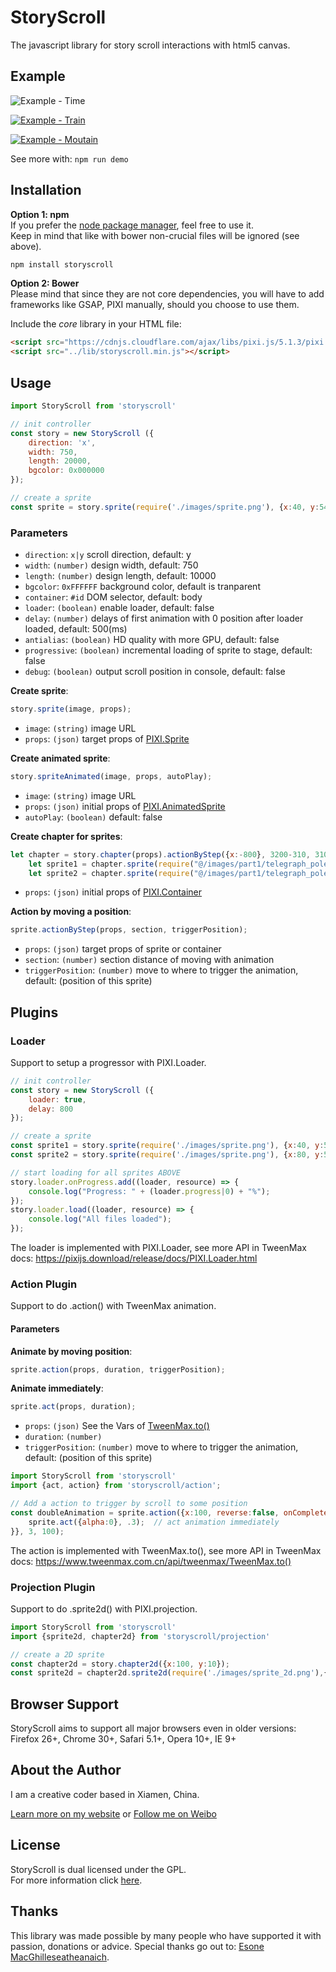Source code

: # StoryScroll
The javascript library for story scroll interactions with html5 canvas.

## Example

![Example - Time](https://github.com/xxlh/StoryScroll/blob/master/src/img/example_time.gif)

[![Example - Train](https://github.com/xxlh/StoryScroll/blob/master/src/img/example_train.gif)](http://fj.sina.cn/zt/train)

[![Example - Moutain](https://github.com/xxlh/StoryScroll/blob/master/src/img/example_moutain.gif)](http://n.sinaimg.cn/fj/shiniusan/index999.html)

See more with: `npm run demo`

## Installation

__Option 1: npm__  
If you prefer the [node package manager](https://www.npmjs.com/package/storyscroll), feel free to use it.  
Keep in mind that like with bower non-crucial files will be ignored (see above).

```bash
npm install storyscroll
```

__Option 2: Bower__   
Please mind that since they are not core dependencies, you will have to add frameworks like GSAP, PIXI manually, should you choose to use them.

Include the *core* library in your HTML file:
```html
<script src="https://cdnjs.cloudflare.com/ajax/libs/pixi.js/5.1.3/pixi.min.js"></script>
<script src="../lib/storyscroll.min.js"></script>
```

## Usage

```javascript
import StoryScroll from 'storyscroll'

// init controller
const story = new StoryScroll ({
	direction: 'x',
	width: 750,
	length: 20000,
	bgcolor: 0x000000
});

// create a sprite
const sprite = story.sprite(require('./images/sprite.png'), {x:40, y:540}).actionByStep({x: 0,y:400}, 300, 100);
```

### Parameters
- `direction`: `x|y` scroll direction, default: y
- `width`: `(number)` design width, default: 750
- `length`: `(number)` design length, default: 10000
- `bgcolor`: `0xFFFFFF` background color, default is tranparent
- `container`: `#id` DOM selector, default: body
- `loader`: `(boolean)` enable loader, default: false
- `delay`: `(number)` delays of first animation with 0 position after loader loaded, default: 500(ms)
- `antialias`: `(boolean)` HD quality with more GPU, default: false
- `progressive`: `(boolean)` incremental loading of sprite to stage, default: false
- `debug`: `(boolean)` output scroll position in console, default: false

**Create sprite**:
```javascript
story.sprite(image, props);
```
- `image`: `(string)` image URL
- `props`: `(json)` target props of [PIXI.Sprite](https://pixijs.download/release/docs/PIXI.Sprite.html)

**Create animated sprite**:
```javascript
story.spriteAnimated(image, props, autoPlay);
```
- `image`: `(string)` image URL
- `props`: `(json)` initial props of [PIXI.AnimatedSprite](https://pixijs.download/release/docs/PIXI.AnimatedSprite.html)
- `autoPlay`: `(boolean)` default: false

**Create chapter for sprites**:
```javascript
let chapter = story.chapter(props).actionByStep({x:-800}, 3200-310, 310);
	let sprite1 = chapter.sprite(require("@/images/part1/telegraph_pole1.png"), {x:0, y:0,});
	let sprite2 = chapter.sprite(require("@/images/part1/telegraph_pole21.png"), {x:2000, y:0,});
```
- `props`: `(json)` initial props of [PIXI.Container](https://pixijs.download/release/docs/PIXI.Container.html)

**Action by moving a position**:
```javascript
sprite.actionByStep(props, section, triggerPosition);
```
- `props`: `(json)` target props of sprite or container
- `section`: `(number)` section distance of moving with animation
- `triggerPosition`: `(number)` move to where to trigger the animation, default: (position of this sprite)

## Plugins

### Loader

Support to setup a progressor with PIXI.Loader.

```javascript
// init controller
const story = new StoryScroll ({
	loader: true,
	delay: 800
});

// create a sprite
const sprite1 = story.sprite(require('./images/sprite.png'), {x:40, y:540});
const sprite2 = story.sprite(require('./images/sprite.png'), {x:80, y:540});

// start loading for all sprites ABOVE
story.loader.onProgress.add((loader, resource) => {
	console.log("Progress: " + (loader.progress|0) + "%");
});
story.loader.load((loader, resource) => {
	console.log("All files loaded");
});
```

The loader is implemented with PIXI.Loader, see more API in TweenMax docs: https://pixijs.download/release/docs/PIXI.Loader.html

### Action Plugin

Support to do .action() with TweenMax animation.

#### Parameters
**Animate by moving position**:
```javascript
sprite.action(props, duration, triggerPosition);
```

**Animate immediately**:
```javascript
sprite.act(props, duration);
```
- `props`: `(json)` See the Vars of [TweenMax.to()](https://www.tweenmax.com.cn/api/tweenmax/TweenMax.to())
- `duration`: `(number)` 
- `triggerPosition`: `(number)` move to where to trigger the animation, default: (position of this sprite)

```javascript
import StoryScroll from 'storyscroll'
import {act, action} from 'storyscroll/action';

// Add a action to trigger by scroll to some position
const doubleAnimation = sprite.action({x:100, reverse:false, onComplete:function(){
	sprite.act({alpha:0}, .3);	// act animation immediately
}}, 3, 100);
```

The action is implemented with TweenMax.to(), see more API in TweenMax docs: https://www.tweenmax.com.cn/api/tweenmax/TweenMax.to()

### Projection Plugin

Support to do .sprite2d() with PIXI.projection.

```javascript
import StoryScroll from 'storyscroll'
import {sprite2d, chapter2d} from 'storyscroll/projection'

// create a 2D sprite
const chapter2d = story.chapter2d({x:100, y:10});	
const sprite2d = chapter2d.sprite2d(require('./images/sprite_2d.png'),{x:900, y: 30, affine:'AXIS_X', factor:1})
```

## Browser Support

StoryScroll aims to support all major browsers even in older versions:  
Firefox 26+, Chrome 30+, Safari 5.1+, Opera 10+, IE 9+

## About the Author

I am a creative coder based in Xiamen, China.

[Learn more on my website](http://ieexx.com) or [Follow me on Weibo](http://weibo.com/1225xlh)

## License

StoryScroll is dual licensed under the GPL.  
For more information click [here](https://github.com/xxlh/StoryScroll/blob/master/LICENSE).

## Thanks

This library was made possible by many people who have supported it with passion, donations or advice. Special thanks go out to: [Esone MacGhilleseatheanaich](https://github.com/ee01).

——

## [What you need to do]
Retype the entries exactly, skipping every picture.

## [Result of this task]
Source code

: # StoryScroll
The javascript library for story scroll interactions with html5 canvas.

## Example

![Example - Time](https://github.com/xxlh/StoryScroll/blob/master/src/img/example_time.gif)

[![Example - Train](https://github.com/xxlh/StoryScroll/blob/master/src/img/example_train.gif)](http://fj.sina.cn/zt/train)

[![Example - Moutain](https://github.com/xxlh/StoryScroll/blob/master/src/img/example_moutain.gif)](http://n.sinaimg.cn/fj/shiniusan/index999.html)

See more with: `npm run demo`

## Installation

__Option 1: npm__  
If you prefer the [node package manager](https://www.npmjs.com/package/storyscroll), feel free to use it.  
Keep in mind that like with bower non-crucial files will be ignored (see above).

```bash
npm install storyscroll
```

__Option 2: Bower__   
Please mind that since they are not core dependencies, you will have to add frameworks like GSAP, PIXI manually, should you choose to use them.

Include the *core* library in your HTML file:
```html
<script src="https://cdnjs.cloudflare.com/ajax/libs/pixi.js/5.1.3/pixi.min.js"></script>
<script src="../lib/storyscroll.min.js"></script>
```

## Usage

```javascript
import StoryScroll from 'storyscroll'

// init controller
const story = new StoryScroll ({
	direction: 'x',
	width: 750,
	length: 20000,
	bgcolor: 0x000000
});

// create a sprite
const sprite = story.sprite(require('./images/sprite.png'), {x:40, y:540}).actionByStep({x: 0,y:400}, 300, 100);
```

### Parameters
- `direction`: `x|y` scroll direction, default: y
- `width`: `(number)` design width, default: 750
- `length`: `(number)` design length, default: 10000
- `bgcolor`: `0xFFFFFF` background color, default is tranparent
- `container`: `#id` DOM selector, default: body
- `loader`: `(boolean)` enable loader, default: false
- `delay`: `(number)` delays of first animation with 0 position after loader loaded, default: 500(ms)
- `antialias`: `(boolean)` HD quality with more GPU, default: false
- `progressive`: `(boolean)` incremental loading of sprite to stage, default: false
- `debug`: `(boolean)` output scroll position in console, default: false

**Create sprite**:
```javascript
story.sprite(image, props);
```
- `image`: `(string)` image URL
- `props`: `(json)` target props of [PIXI.Sprite](https://pixijs.download/release/docs/PIXI.Sprite.html)

**Create animated sprite**:
```javascript
story.spriteAnimated(image, props, autoPlay);
```
- `image`: `(string)` image URL
- `props`: `(json)` initial props of [PIXI.AnimatedSprite](https://pixijs.download/release/docs/PIXI.AnimatedSprite.html)
- `autoPlay`: `(boolean)` default: false

**Create chapter for sprites**:
```javascript
let chapter = story.chapter(props).actionByStep({x:-800}, 3200-310, 310);
	let sprite1 = chapter.sprite(require("@/images/part1/telegraph_pole1.png"), {x:0, y:0,});
	let sprite2 = chapter.sprite(require("@/images/part1/telegraph_pole21.png"), {x:2000, y:0,});
```
- `props`: `(json)` initial props of [PIXI.Container](https://pixijs.download/release/docs/PIXI.Container.html)

**Action by moving a position**:
```javascript
sprite.actionByStep(props, section, triggerPosition);
```
- `props`: `(json)` target props of sprite or container
- `section`: `(number)` section distance of moving with animation
- `triggerPosition`: `(number)` move to where to trigger the animation, default: (position of this sprite)

## Plugins

### Loader

Support to setup a progressor with PIXI.Loader.

```javascript
// init controller
const story = new StoryScroll ({
	loader: true,
	delay: 800
});

// create a sprite
const sprite1 = story.sprite(require('./images/sprite.png'), {x:40, y:540});
const sprite2 = story.sprite(require('./images/sprite.png'), {x:80, y:540});

// start loading for all sprites ABOVE
story.loader.onProgress.add((loader, resource) => {
	console.log("Progress: " + (loader.progress|0) + "%");
});
story.loader.load((loader, resource) => {
	console.log("All files loaded");
});
```

The loader is implemented with PIXI.Loader, see more API in TweenMax docs: https://pixijs.download/release/docs/PIXI.Loader.html

### Action Plugin

Support to do .action() with TweenMax animation.

#### Parameters
**Animate by moving position**:
```javascript
sprite.action(props, duration, triggerPosition);
```

**Animate immediately**:
```javascript
sprite.act(props, duration);
```
- `props`: `(json)` See the Vars of [TweenMax.to()](https://www.tweenmax.com.cn/api/tweenmax/TweenMax.to())
- `duration`: `(number)` 
- `triggerPosition`: `(number)` move to where to trigger the animation, default: (position of this sprite)

```javascript
import StoryScroll from 'storyscroll'
import {act, action} from 'storyscroll/action';

// Add a action to trigger by scroll to some position
const doubleAnimation = sprite.action({x:100, reverse:false, onComplete:function(){
	sprite.act({alpha:0}, .3);	// act animation immediately
}}, 3, 100);
```

The action is implemented with TweenMax.to(), see more API in TweenMax docs: https://www.tweenmax.com.cn/api/tweenmax/TweenMax.to()

### Projection Plugin

Support to do .sprite2d() with PIXI.projection.

```javascript
import StoryScroll from 'storyscroll'
import {sprite2d, chapter2d} from 'storyscroll/projection'

// create a 2D sprite
const chapter2d = story.chapter2d({x:100, y:10});	
const sprite2d = chapter2d.sprite2d(require('./images/sprite_2d.png'),{x:900, y: 30, affine:'AXIS_X', factor:1})
```

## Browser Support

StoryScroll aims to support all major browsers even in older versions:  
Firefox 26+, Chrome 30+, Safari 5.1+, Opera 10+, IE 9+

## About the Author

I am a creative coder based in Xiamen, China.

[Learn more on my website](http://ieexx.com) or [Follow me on Weibo](http://weibo.com/1225xlh)

## License

StoryScroll is dual licensed under the GPL.  
For more information click [here](https://github.com/xxlh/StoryScroll/blob/master/LICENSE).

## Thanks

This library was made possible by many people who have supported it with passion, donations or advice. Special thanks go out to: [Esone MacGhilleseatheanaich](https://github.com/ee01).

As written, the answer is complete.